2017-10-18

再び、人民元崩壊の恐れ!?

政治経済

日本経済新聞 電子版は2017年10月16日に、「再び「人民元ショック」が起きるかもしれない。」と報告してきた。

米国金融政策の正常化による市場混乱への不安が消えない。

かつて中国から資本が大量に流出し、国際金融市場を混乱に陥れた。

日本も円高・株安が進み、日銀に冷や水を浴びせた。

中国は2017年10月18日から始まる共産党大会を前に財政出動で景気を支えてきたが、再び経済激動の季節に移り変わるかもしれない。

「今後、数年は利上げが続く。」

2017年10月15日、FRB(Federal Reserve Board/米国連邦準備理事会)のジャネット・イエレン(Janet Louise Yellen)議長は利上げ継続の構えを崩さない。
イエレンの任期は18年2月までだが、トランプ米国大統領が人選を進める後任候補も利上げ派の人ばかりである。

米国の利上げは、新興国から資金が米国に大きく移り、世界経済に混乱を引き起こしてきたから、20年前にはアジア通貨危機が起こったので、世界経済に悪夢を思い出させる。

日銀の黒田東彦総裁は2017年10月13日に、20カ国・地域(G20)財務相・中央銀行総裁会議の閉幕後の記者会見で、「国際金融上の新興国に対する影響がないかどうか注視する。」昔も今も同じ構図だと、強調した。

20年前と今と違うのは中国経済の存在感になる。
2014年10月のFRBによる量的緩和第3弾(QE3)の終了決定と、2015年12月のゼロ金利解除で、中国で資本流出が進んだことから、中国株下落も相乗し、世界同時株安を招いた。

中国政府は人民元安を食い止めるため為替介入を繰り返した。
その結果、2014年半ばに約US$4兆(450兆円)あった外貨準備は2017年01月にUS$3兆を割り込んだ。
2016年秋以降、海外への資本流出を防ぐ規制も強化した。一定規模以上の海外投資には当局の事前審査を求め、銀行の外貨両替や元の海外送金を制限した。
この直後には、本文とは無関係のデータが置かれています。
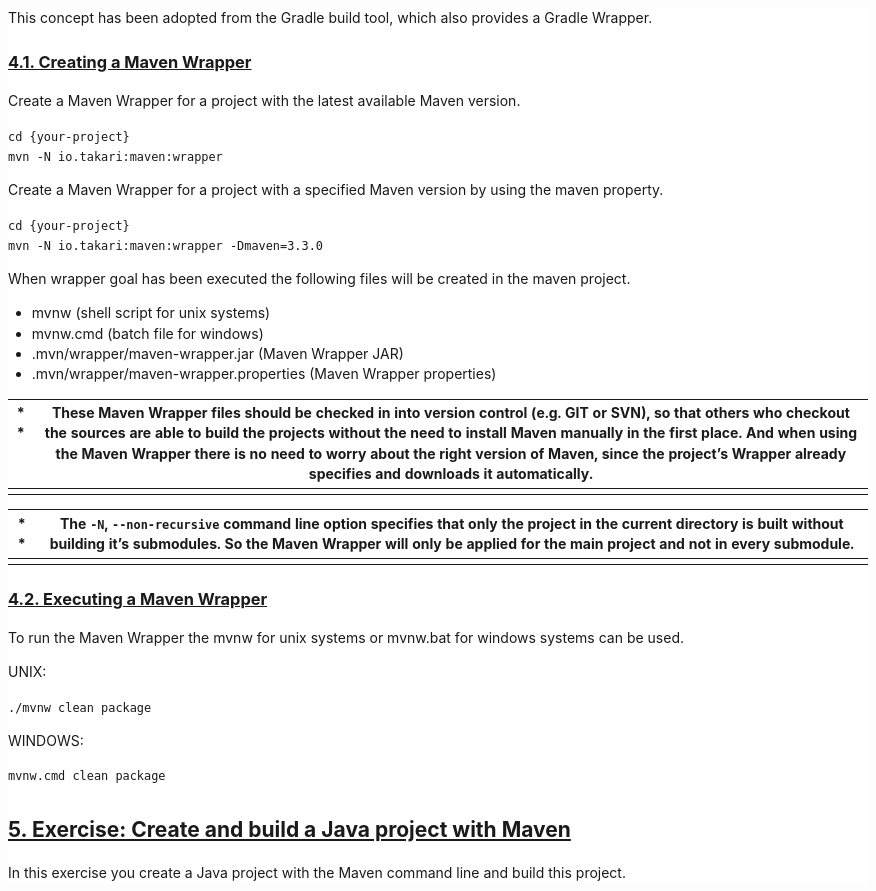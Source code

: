 This concept has been adopted from the Gradle build tool, which also provides a Gradle Wrapper.

### [4.1. Creating a Maven Wrapper](http://www.vogella.com/tutorials/ApacheMaven/article.html#creating-a-maven-wrapper)

Create a Maven Wrapper for a project with the latest available Maven version.

```
cd {your-project}
mvn -N io.takari:maven:wrapper
```

Create a Maven Wrapper for a project with a specified Maven version by using the maven property.

```
cd {your-project}
mvn -N io.takari:maven:wrapper -Dmaven=3.3.0
```

When wrapper goal has been executed the following files will be created in the maven project.

- mvnw (shell script for unix systems)
- mvnw.cmd (batch file for windows)
- .mvn/wrapper/maven-wrapper.jar (Maven Wrapper JAR)
- .mvn/wrapper/maven-wrapper.properties (Maven Wrapper properties)

| **   | These Maven Wrapper files should be checked in into version control (e.g. GIT or SVN), so that others who checkout the sources are able to build the projects without the need to install Maven manually in the first place. And when using the Maven Wrapper there is no need to worry about the right version of Maven, since the project’s Wrapper already specifies and downloads it automatically. |
| ---- | ---------------------------------------- |
|      |                                          |

| **   | The `-N`, `--non-recursive` command line option specifies that only the project in the current directory is built without building it’s submodules. So the Maven Wrapper will only be applied for the main project and not in every submodule. |
| ---- | ---------------------------------------- |
|      |                                          |

### [4.2. Executing a Maven Wrapper](http://www.vogella.com/tutorials/ApacheMaven/article.html#executing-a-maven-wrapper)

To run the Maven Wrapper the mvnw for unix systems or mvnw.bat for windows systems can be used.

UNIX:

```
./mvnw clean package
```

WINDOWS:

```
mvnw.cmd clean package
```

## [5. Exercise: Create and build a Java project with Maven](http://www.vogella.com/tutorials/ApacheMaven/article.html#exercise_maven)

In this exercise you create a Java project with the Maven command line and build this project.

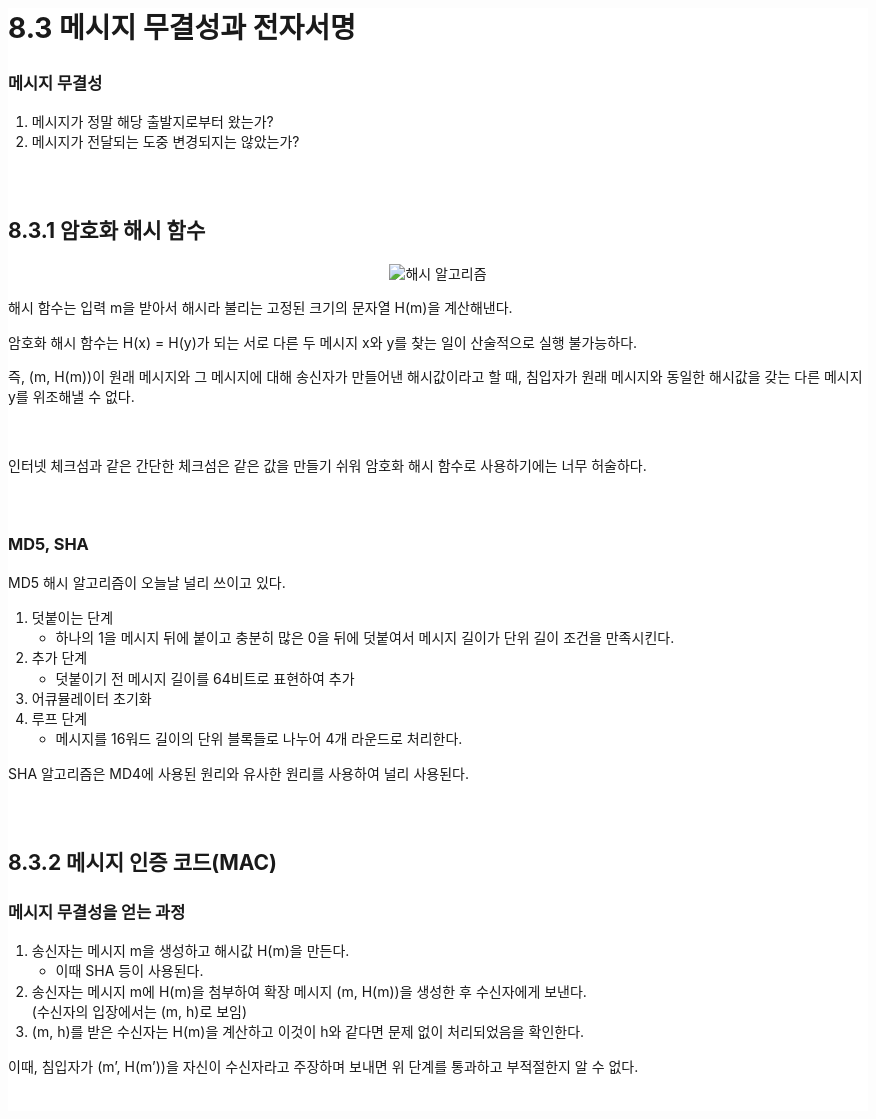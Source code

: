 # 8.3 메시지 무결성과 전자서명

### 메시지 무결성

1. 메시지가 정말 해당 출발지로부터 왔는가?
2. 메시지가 전달되는 도중 변경되지는 않았는가?

<br/>

## 8.3.1 암호화 해시 함수

<p align="center"><img width="500" src="https://user-images.githubusercontent.com/76640167/217287702-32d4aaf1-c3c3-4bba-aaf9-e13590ddf6e6.png" alt="해시 알고리즘"></p>

해시 함수는 입력 m을 받아서 해시라 불리는 고정된 크기의 문자열 H(m)을 계산해낸다.

암호화 해시 함수는 H(x) = H(y)가 되는 서로 다른 두 메시지 x와 y를 찾는 일이 산술적으로 실행 불가능하다.

즉, (m, H(m))이 원래 메시지와 그 메시지에 대해 송신자가 만들어낸 해시값이라고 할 때, 침입자가 원래 메시지와 동일한 해시값을 갖는 다른 메시지 y를 위조해낼 수 없다.

<br/>

인터넷 체크섬과 같은 간단한 체크섬은 같은 값을 만들기 쉬워 암호화 해시 함수로 사용하기에는 너무 허술하다.

<br/>

### MD5, SHA

MD5 해시 알고리즘이 오늘날 널리 쓰이고 있다.

1. 덧붙이는 단계
    - 하나의 1을 메시지 뒤에 붙이고 충분히 많은 0을 뒤에 덧붙여서 메시지 길이가 단위 길이 조건을 만족시킨다.
2. 추가 단계
    - 덧붙이기 전 메시지 길이를 64비트로 표현하여 추가
3. 어큐뮬레이터 초기화
4. 루프 단계
    - 메시지를 16워드 길이의 단위 블록들로 나누어 4개 라운드로 처리한다.

SHA 알고리즘은 MD4에 사용된 원리와 유사한 원리를 사용하여 널리 사용된다.

<br/>

## 8.3.2 메시지 인증 코드(MAC)

### 메시지 무결성을 얻는 과정

1. 송신자는 메시지 m을 생성하고 해시값 H(m)을 만든다.
    - 이때 SHA 등이 사용된다.
2. 송신자는 메시지 m에 H(m)을 첨부하여 확장 메시지 (m, H(m))을 생성한 후 수신자에게 보낸다.  
   (수신자의 입장에서는 (m, h)로 보임)
3. (m, h)를 받은 수신자는 H(m)을 계산하고 이것이 h와 같다면 문제 없이 처리되었음을 확인한다.

이때, 침입자가 (m’, H(m’))을 자신이 수신자라고 주장하며 보내면 위 단계를 통과하고 부적절한지 알 수 없다.

<br/>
米国の利上げペースが市場予想より遅いこともあり、結果として、人民元相場は安定し、外貨準備は8カ月連続で増えた。

しかし、2017年09月末時点の準備額はまだUS$3.1兆しかないので、為替介入で防ぐには心もとない。「為替介入を継続できる水準には回復していない」と、三菱東京UFJ銀行の藤瀬秀平アナリストは指摘した。

資本規制の評判も芳しくない。

BNPパリバ証券の河野龍太郎チーフエコノミストは「場当たり的な対応はいずれ行き詰まる」と語る。

IMF(International Monetary Fund/国際通貨基金)は2017年08月、中国経済に関する審査報告で資本規制に「公平性と透明性を確保すべきだ」と求めた。

これは同時に、中国の負の遺産をどう整理するかという難題でもある。

中国の政府と民間を合わせた債務は3月時点で国内総生産(GDP)比率で約260%にも膨らんでいる。

米国大手格付け会社2社は2017年05月以降、相次ぎ中国国債の格付けを下げた。

この信用低下は人民元安に拍車をかける要素にもなっている。

中国の企業債務の65%は、国有企業が占めている。
つまり、国有企業の改革が進めば債務問題は改善する。

メガバンク首脳は「2018年にかけて、政治の季節は終わりを告げる」と語る。

市場関係者は中国政府が5年に1度の共産党大会を前に景気を下支えするため積極的な財政出動を続けてきたとみている。しかし、党大会が終了した後は政治要因での経済への追い風が弱まる懸念がある。

前回の人民元ショックは、日銀の金融緩和に影響し、その効果を減じた。
これが再び起きたら、日本には円高・株安の波が押し寄せる。

幸い、米国の利上げは歴史的に見ても緩やかなペースにとどまる。

だが、米国金融危機後に、未曽有の規模で拡大した金融緩和の出口が無風であると信じるほどの材料はまだ乏しいと伝えている。